# Few Videos of Pusher



## nhtimba (Nov 9, 2008)

Well had some spare time so uploaded a few short vid's to youtube , thought I would post them on here for all to check out ! If your interested , nothing special just a few clips while i was pushing snow around last week... Check'em out ...I'll make some better ones next storm xysport






Later Rob


----------



## nhtimba (Nov 9, 2008)

And here is one more , blowin out the entrance bright and early....man place is a walk in the park when no one is around... Enjoy


----------



## 4x4Farmer (Sep 22, 2006)

i know that view all to well!!! Love it though!! We havent had any snow in 2 weeks, starting to get home sick from my loader!!


----------



## theonlybull (Oct 17, 2004)

looks like fun


----------



## nhtimba (Nov 9, 2008)

Yup a very familiar view to many...  I'm rather fond of it myself...and looks like they are talking more snow coming this week...keepin my fingers crossed  I'll post some more when I get back in there

Later Rob


----------



## Supper Grassy (May 31, 2007)

Sweet Vids


----------



## nhtimba (Nov 9, 2008)

another vid from this past storm we got the other day...push push and push some more !!!!


----------



## nhtimba (Nov 9, 2008)

and here we go finally took the loader to my house to blow out the driveway and shove some piles and bankins back....enjoy and catch you next time...till then be good and lets all do the snow dance xysport

Later Rob


----------



## JD Dave (Mar 20, 2007)

So how do you like the Hyundai?


----------



## nhtimba (Nov 9, 2008)

To be honest so far I love it , no complaints here . Very operator friendly machine..and for a 3 yd machine has no problem pushing the 14' protech full of heavy snow. And personally I love the fwd&rev on the loader joystick makes it so much easier than having to shift on the column . All in all its a pretty sweet machine. Only thing it doesnt have is ride control like our 740-7 , but can live without it...just a back breaker runnin down the road..lol..

Later Rob


----------



## nicksplowing (Oct 5, 2005)

*AWESOME VIDEOS AND ABSOLUTELY LOVE THE MACHINE*


----------



## Craaaig (Dec 10, 2008)

nice vids! makes me think of running a loader over to my house


----------



## nhtimba (Nov 9, 2008)

Definetly man , talk about doing your driveway the fast way..lol.. was a rough 4 mile ride to the house but well worth it for sure .
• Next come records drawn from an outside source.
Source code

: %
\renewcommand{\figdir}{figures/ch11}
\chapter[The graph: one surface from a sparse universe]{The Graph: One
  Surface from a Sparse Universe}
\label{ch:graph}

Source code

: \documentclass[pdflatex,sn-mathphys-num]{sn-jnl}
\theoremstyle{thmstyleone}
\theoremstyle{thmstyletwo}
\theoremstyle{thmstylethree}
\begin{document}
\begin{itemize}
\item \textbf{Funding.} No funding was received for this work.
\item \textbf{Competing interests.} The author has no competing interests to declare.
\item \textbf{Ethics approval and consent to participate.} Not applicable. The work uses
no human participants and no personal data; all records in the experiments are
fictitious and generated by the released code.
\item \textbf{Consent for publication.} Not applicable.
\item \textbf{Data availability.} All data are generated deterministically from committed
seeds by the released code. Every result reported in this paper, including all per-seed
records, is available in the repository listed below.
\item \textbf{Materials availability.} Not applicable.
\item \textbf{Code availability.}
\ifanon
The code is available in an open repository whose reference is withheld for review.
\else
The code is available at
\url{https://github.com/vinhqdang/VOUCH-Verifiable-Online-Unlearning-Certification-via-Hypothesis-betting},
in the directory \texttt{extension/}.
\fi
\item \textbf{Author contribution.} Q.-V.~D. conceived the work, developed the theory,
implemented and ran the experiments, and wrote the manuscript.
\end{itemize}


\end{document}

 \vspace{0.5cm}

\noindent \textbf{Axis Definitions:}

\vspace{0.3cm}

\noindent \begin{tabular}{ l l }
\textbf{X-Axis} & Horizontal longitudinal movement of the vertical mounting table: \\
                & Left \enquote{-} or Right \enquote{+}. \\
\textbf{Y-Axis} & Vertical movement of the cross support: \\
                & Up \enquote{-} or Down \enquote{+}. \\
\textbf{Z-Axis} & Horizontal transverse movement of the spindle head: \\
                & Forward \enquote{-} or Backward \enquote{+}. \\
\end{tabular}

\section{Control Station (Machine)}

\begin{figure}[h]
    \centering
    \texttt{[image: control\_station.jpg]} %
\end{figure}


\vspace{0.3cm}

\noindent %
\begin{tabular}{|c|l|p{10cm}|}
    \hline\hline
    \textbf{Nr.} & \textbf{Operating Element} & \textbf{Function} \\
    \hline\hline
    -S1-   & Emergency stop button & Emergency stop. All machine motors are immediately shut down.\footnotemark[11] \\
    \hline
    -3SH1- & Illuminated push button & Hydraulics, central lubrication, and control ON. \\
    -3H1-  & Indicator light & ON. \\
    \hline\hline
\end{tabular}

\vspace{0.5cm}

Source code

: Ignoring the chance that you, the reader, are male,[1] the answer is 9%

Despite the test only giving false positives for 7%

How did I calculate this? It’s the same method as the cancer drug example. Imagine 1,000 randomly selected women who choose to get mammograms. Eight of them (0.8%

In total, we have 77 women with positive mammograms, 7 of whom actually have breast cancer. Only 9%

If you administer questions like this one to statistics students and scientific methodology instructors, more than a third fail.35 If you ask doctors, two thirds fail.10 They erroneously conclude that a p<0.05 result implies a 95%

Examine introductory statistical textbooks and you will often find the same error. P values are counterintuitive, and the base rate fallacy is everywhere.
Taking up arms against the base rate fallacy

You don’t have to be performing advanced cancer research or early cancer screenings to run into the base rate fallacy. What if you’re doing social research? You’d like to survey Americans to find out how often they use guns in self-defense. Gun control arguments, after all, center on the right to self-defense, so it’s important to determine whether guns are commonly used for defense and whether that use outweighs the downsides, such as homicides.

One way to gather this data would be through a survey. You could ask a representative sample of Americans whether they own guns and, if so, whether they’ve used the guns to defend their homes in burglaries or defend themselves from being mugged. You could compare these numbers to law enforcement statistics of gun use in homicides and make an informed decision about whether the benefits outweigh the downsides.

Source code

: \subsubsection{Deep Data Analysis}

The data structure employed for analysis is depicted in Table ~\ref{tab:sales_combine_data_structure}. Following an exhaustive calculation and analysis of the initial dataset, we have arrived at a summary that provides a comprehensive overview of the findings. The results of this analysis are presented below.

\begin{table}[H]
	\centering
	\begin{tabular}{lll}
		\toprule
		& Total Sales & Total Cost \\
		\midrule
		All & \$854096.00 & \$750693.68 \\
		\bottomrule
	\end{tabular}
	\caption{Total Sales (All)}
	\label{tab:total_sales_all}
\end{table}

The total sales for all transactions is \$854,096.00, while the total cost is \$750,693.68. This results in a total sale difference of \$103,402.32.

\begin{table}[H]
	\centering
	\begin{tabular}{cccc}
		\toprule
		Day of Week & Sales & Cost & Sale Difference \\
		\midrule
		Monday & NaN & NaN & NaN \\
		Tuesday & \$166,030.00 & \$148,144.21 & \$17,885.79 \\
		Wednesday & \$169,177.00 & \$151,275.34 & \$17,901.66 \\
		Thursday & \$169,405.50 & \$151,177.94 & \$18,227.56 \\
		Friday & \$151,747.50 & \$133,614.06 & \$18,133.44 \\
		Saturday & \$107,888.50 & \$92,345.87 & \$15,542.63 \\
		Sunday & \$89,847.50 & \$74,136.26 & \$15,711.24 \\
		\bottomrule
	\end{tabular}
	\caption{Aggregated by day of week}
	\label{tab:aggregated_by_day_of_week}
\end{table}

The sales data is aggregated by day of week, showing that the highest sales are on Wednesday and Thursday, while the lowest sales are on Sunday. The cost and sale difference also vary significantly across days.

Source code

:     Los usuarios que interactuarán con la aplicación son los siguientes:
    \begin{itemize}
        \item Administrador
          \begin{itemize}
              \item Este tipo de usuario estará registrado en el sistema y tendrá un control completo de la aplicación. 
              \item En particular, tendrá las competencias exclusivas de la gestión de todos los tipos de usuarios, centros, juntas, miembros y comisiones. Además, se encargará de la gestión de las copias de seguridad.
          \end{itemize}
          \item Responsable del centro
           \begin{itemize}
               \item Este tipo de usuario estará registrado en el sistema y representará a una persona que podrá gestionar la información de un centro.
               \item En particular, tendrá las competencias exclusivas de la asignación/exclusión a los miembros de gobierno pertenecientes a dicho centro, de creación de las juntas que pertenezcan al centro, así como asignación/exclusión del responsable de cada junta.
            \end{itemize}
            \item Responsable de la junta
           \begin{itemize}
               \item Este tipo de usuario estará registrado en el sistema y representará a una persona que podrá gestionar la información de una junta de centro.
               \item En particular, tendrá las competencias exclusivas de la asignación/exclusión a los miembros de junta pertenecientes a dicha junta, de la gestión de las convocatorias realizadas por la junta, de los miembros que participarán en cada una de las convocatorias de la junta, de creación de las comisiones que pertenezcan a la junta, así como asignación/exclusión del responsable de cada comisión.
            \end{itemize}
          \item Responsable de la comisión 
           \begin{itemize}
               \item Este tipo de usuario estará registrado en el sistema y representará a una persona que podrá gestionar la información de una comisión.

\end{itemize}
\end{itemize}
Oh not really related to plowing but thought you guys may wanna see a clip of how i spend most of my time doing....if you have never watched or seen a feller buncher you'll be amazed !!! I've been a logger since i was 13 years old spent the last 6 years running tracked buncher...check it out ..I made this vid last winter..






Later Rob


----------



## FObyFO247 (Jan 20, 2009)

Glad you got to get your driveway done, sharp looking feller/buncher looks like fun.


----------



## Craaaig (Dec 10, 2008)

who do u run the buncher for?


----------



## CityGuy (Dec 19, 2008)

Nice videos


----------



## nhtimba (Nov 9, 2008)

I used to run the buncher for JC Eames Timber based out of Epsom , but they had big layoffs back before summer...so I took up running loader plowing snow for the winter to get me by.. been looking to get back running buncher for someone..but have'nt found anyone near here looking for help...unless i wanna go out to washington or oregon..but i would rather stick around new england..

Later Rob


----------



## speralandscape (Dec 28, 2008)

Sweet. Looks fun


----------